2003-4-23 8:42:00
Textile exporters are not just worried with the firmer rand and capacity constraints at the Durban container terminal but inefficiency of government in issuing import permits for raw materials is also hampering their ability to meet deadlines.
Walter Simeoni, the president of the Textile Federation and group managing director of the Frame Group, says: "Although some government officials are efficient, others seem not to have woken up to the fact that we operate in a global environment."
While the rand has appreciated almost 50 percent against the dollar since hitting an all-time low of R13.84 in 2001, other developing countries' currencies have depreciated, making exporting from South Africa a marginal and intensely competitive business.
Pakistan, India and China are examples of countries using their currency for a competitive edge.
Thys Loubser, the chairman of the Textile Exporters Council and chief executive of Sans Fibres, says: "The rand is strong and we believe that is good for the country.
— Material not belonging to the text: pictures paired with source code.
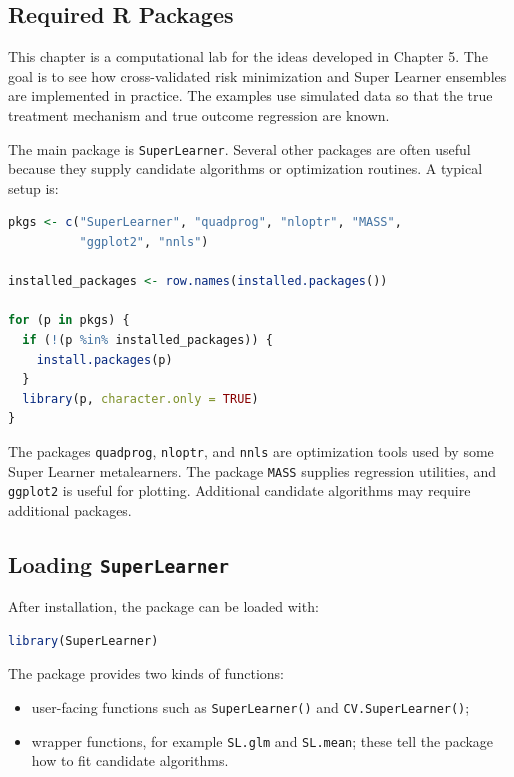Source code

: \label{lec:6-1}

\subsection{Required R Packages}

This chapter is a computational lab for the ideas developed in Chapter 5. The goal is
to see how cross-validated risk minimization and Super Learner ensembles are
implemented in practice. The examples use simulated data so that the true treatment
mechanism and true outcome regression are known.

The main package is \texttt{SuperLearner}. Several other packages are often useful
because they supply candidate algorithms or optimization routines. A typical setup is:

\begin{implementationbox}
\begin{lstlisting}[language=R]
pkgs <- c("SuperLearner", "quadprog", "nloptr", "MASS",
          "ggplot2", "nnls")

installed_packages <- row.names(installed.packages())

for (p in pkgs) {
  if (!(p %in% installed_packages)) {
    install.packages(p)
  }
  library(p, character.only = TRUE)
}
\end{lstlisting}
\end{implementationbox}

The packages \texttt{quadprog}, \texttt{nloptr}, and \texttt{nnls} are optimization
tools used by some Super Learner metalearners. The package \texttt{MASS} supplies
regression utilities, and \texttt{ggplot2} is useful for plotting. Additional candidate
algorithms may require additional packages.

\subsection{Loading \texttt{SuperLearner}}

After installation, the package can be loaded with:

\begin{implementationbox}
\begin{lstlisting}[language=R]
library(SuperLearner)
\end{lstlisting}
\end{implementationbox}

The package provides two kinds of functions:
\begin{itemize}
\item user-facing functions such as \texttt{SuperLearner()} and
\texttt{CV.SuperLearner()};
\item wrapper functions, for example \texttt{SL.glm} and \texttt{SL.mean};
these tell the package how to fit candidate algorithms.
\end{itemize}

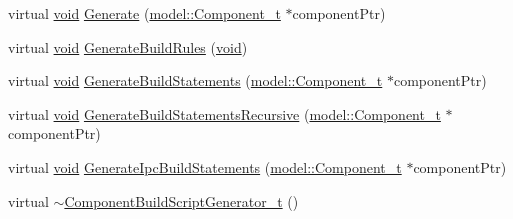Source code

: \begin{DoxyCompactItemize}
\item 
virtual \hyperlink{_t_e_m_p_l_a_t_e__cdef_8h_ac9c84fa68bbad002983e35ce3663c686}{void} \hyperlink{classninja_1_1_component_build_script_generator__t_a7355924bfc823d3eb365c4f5fded56c1}{Generate} (\hyperlink{structmodel_1_1_component__t}{model\+::\+Component\+\_\+t} $\ast$component\+Ptr)
\item 
virtual \hyperlink{_t_e_m_p_l_a_t_e__cdef_8h_ac9c84fa68bbad002983e35ce3663c686}{void} \hyperlink{classninja_1_1_component_build_script_generator__t_a919cf9299a48f6f1b1310dfa4ba6358f}{Generate\+Build\+Rules} (\hyperlink{_t_e_m_p_l_a_t_e__cdef_8h_ac9c84fa68bbad002983e35ce3663c686}{void})
\item 
virtual \hyperlink{_t_e_m_p_l_a_t_e__cdef_8h_ac9c84fa68bbad002983e35ce3663c686}{void} \hyperlink{classninja_1_1_component_build_script_generator__t_a7b66b6120d499cf2a8962ce4aed6d956}{Generate\+Build\+Statements} (\hyperlink{structmodel_1_1_component__t}{model\+::\+Component\+\_\+t} $\ast$component\+Ptr)
\item 
virtual \hyperlink{_t_e_m_p_l_a_t_e__cdef_8h_ac9c84fa68bbad002983e35ce3663c686}{void} \hyperlink{classninja_1_1_component_build_script_generator__t_af567db3b66948c3524a0a3e90e6e681b}{Generate\+Build\+Statements\+Recursive} (\hyperlink{structmodel_1_1_component__t}{model\+::\+Component\+\_\+t} $\ast$component\+Ptr)
\item 
virtual \hyperlink{_t_e_m_p_l_a_t_e__cdef_8h_ac9c84fa68bbad002983e35ce3663c686}{void} \hyperlink{classninja_1_1_component_build_script_generator__t_a8be899aae9719dcec03fd9e7aa26fcdd}{Generate\+Ipc\+Build\+Statements} (\hyperlink{structmodel_1_1_component__t}{model\+::\+Component\+\_\+t} $\ast$component\+Ptr)
\item 
virtual \hyperlink{classninja_1_1_component_build_script_generator__t_a2c6736b281522b1b0e7bb7ee8f326d04}{$\sim$\+Component\+Build\+Script\+Generator\+\_\+t} ()
\end{DoxyCompactItemize}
We are trying to rise to the challenge and compete on efficiency."
Exporters who have worked hard to access international markets are desperately trying to keep their market share and need all the help they can get.
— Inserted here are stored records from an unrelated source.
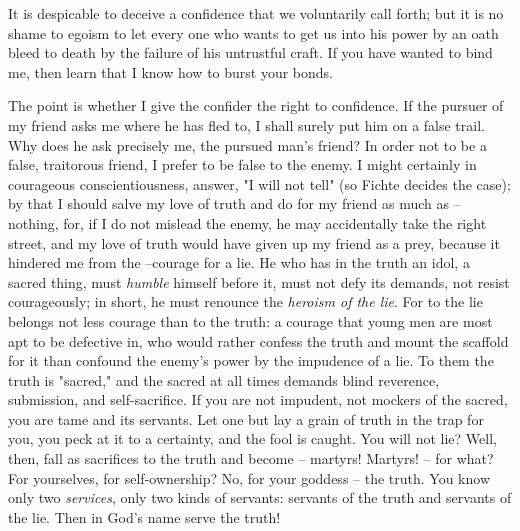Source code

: \documentclass[a4paper]{book}
\begin{document}
It is despicable to deceive a confidence that we voluntarily call forth; but 
it is no shame to egoism to let every one who wants to get us into his power 
by an oath bleed to death by the failure of his untrustful craft. If you have 
wanted to bind me, then learn that I know how to burst your bonds.

The point is whether I give the confider the right to confidence. If the 
pursuer of my friend asks me where he has fled to, I shall surely put him on a 
false trail. Why does he ask precisely me, the pursued man's friend? In order 
not to be a false, traitorous friend, I prefer to be false to the enemy. I 
might certainly in courageous conscientiousness, answer, "{}I will not tell"{} 
(so Fichte decides the case); by that I should salve my love of truth and do 
for my friend as much as -- nothing, for, if I do not mislead the enemy, he 
may accidentally take the right street, and my love of truth would have given 
up my friend as a prey, because it hindered me from the --courage for a lie. 
He who has in the truth an idol, a sacred thing, must \textit{humble} himself 
before it, must not defy its demands, not resist courageously; in short, he 
must renounce the \textit{heroism of the lie}. For to the lie belongs not less 
courage than to the truth: a courage that young men are most apt to be 
defective in, who would rather confess the truth and mount the scaffold for it 
than confound the enemy's power by the impudence of a lie. To them the truth 
is "{}sacred,"{} and the sacred at all times demands blind reverence, 
submission, and self-sacrifice. If you are not impudent, not mockers of the 
sacred, you are tame and its servants. Let one but lay a grain of truth in the 
trap for you, you peck at it to a certainty, and the fool is caught. You will 
not lie? Well, then, fall as sacrifices to the truth and become -- martyrs! 
Martyrs! -- for what? For yourselves, for self-ownership? No, for your goddess 
-- the truth. You know only two \textit{services}, only two kinds of servants: 
servants of the truth and servants of the lie. Then in God's name serve the 
truth!
\end{document}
"We aim to ship in on a just-in-time basis and ship out as quickly. With delays at the ports we are going to lose customers. These are huge global contracts which we have worked hard to get. If the container terminal closes for two weeks we are out of business," Loubser says.
He says the situation at container terminals is reaching crisis level. Sans Fibres relies on 100 imported raw materials and exports 50 percent of production.
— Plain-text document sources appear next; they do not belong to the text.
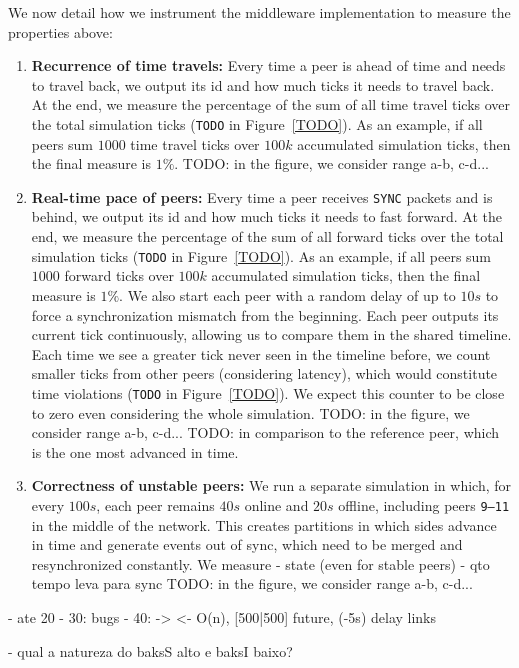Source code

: \documentclass[10pt,journal,compsoc]{IEEEtran}
\newcommand{\code}[1]  {\texttt{\footnotesize{#1}}}
\begin{document}
We now detail how we instrument the middleware implementation to measure the
properties above:
%
\begin{enumerate}
%
\item \textbf{Recurrence of time travels:}
Every time a peer is ahead of time and needs to travel back, we output its id
and how much ticks it needs to travel back.
At the end, we measure the percentage of the sum of all time travel ticks over
the total simulation ticks (\code{TODO} in Figure~\ref{TODO}).
As an example, if all peers sum $1000$ time travel ticks over $100k$
accumulated simulation ticks, then the final measure is $1\%$.
TODO: in the figure, we consider range a-b, c-d...
%
\item \textbf{Real-time pace of peers:}
Every time a peer receives \code{SYNC} packets and is behind, we output its id
and how much ticks it needs to fast forward.
At the end, we measure the percentage of the sum of all forward ticks over the
total simulation ticks (\code{TODO} in Figure~\ref{TODO}).
As an example, if all peers sum $1000$ forward ticks over $100k$ accumulated
simulation ticks, then the final measure is $1\%$.
%
We also start each peer with a random delay of up to $10s$ to force a
synchronization mismatch from the beginning.
%
Each peer outputs its current tick continuously, allowing us to compare them
in the shared timeline.
Each time we see a greater tick never seen in the timeline before, we count
smaller ticks from other peers (considering latency), which would constitute
time violations (\code{TODO} in Figure~\ref{TODO}).
We expect this counter to be close to zero even considering the whole
simulation.
TODO: in the figure, we consider range a-b, c-d...
TODO: in comparison to the reference peer, which is the one most advanced in time.
%
\item \textbf{Correctness of unstable peers:}
We run a separate simulation in which, for every $100s$, each peer remains
$40s$ online and $20s$ offline, including peers \code{9--11} in the middle of
the network.
This creates partitions in which sides advance in time and generate events out
of sync, which need to be merged and resynchronized constantly.
We measure
    - state (even for stable peers)
    - qto tempo leva para sync
TODO: in the figure, we consider range a-b, c-d...
%
\end{enumerate}

- ate 20
- 30: bugs
- 40: -> <- O(n), [500|500] future, (-5s) delay links

- qual a natureza do baksS alto e baksI baixo?
\end{document}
Exporters need to be part of the logistical solution, he says, but "we are not sure how to help".
Simeoni's criticism of the government is in reference to delays experienced in issuing import permits for cotton and torn materials, for which the department of agriculture and the department of trade and industry are respectively responsible.
The textile industry imports about 80 percent of its cotton requirement
. Cotton importers require a permit to avoid paying duties. However, delays at the department of agriculture in issuing permits have resulted in many instances where the cargo arrives before the permit has been issued.
This gives textile manufacturers two options: to pay the duty or halt production. With clients waiting for orders halting production is not an option. But for many companies carrying the cost of duties is onerous. Simeoni says it can take six to 18 months to receive a rebate on duties paid.
About 64 000 tons of cotton a year are imported, which could incur duties of R102 million if permits are not issued before the cargo arrives.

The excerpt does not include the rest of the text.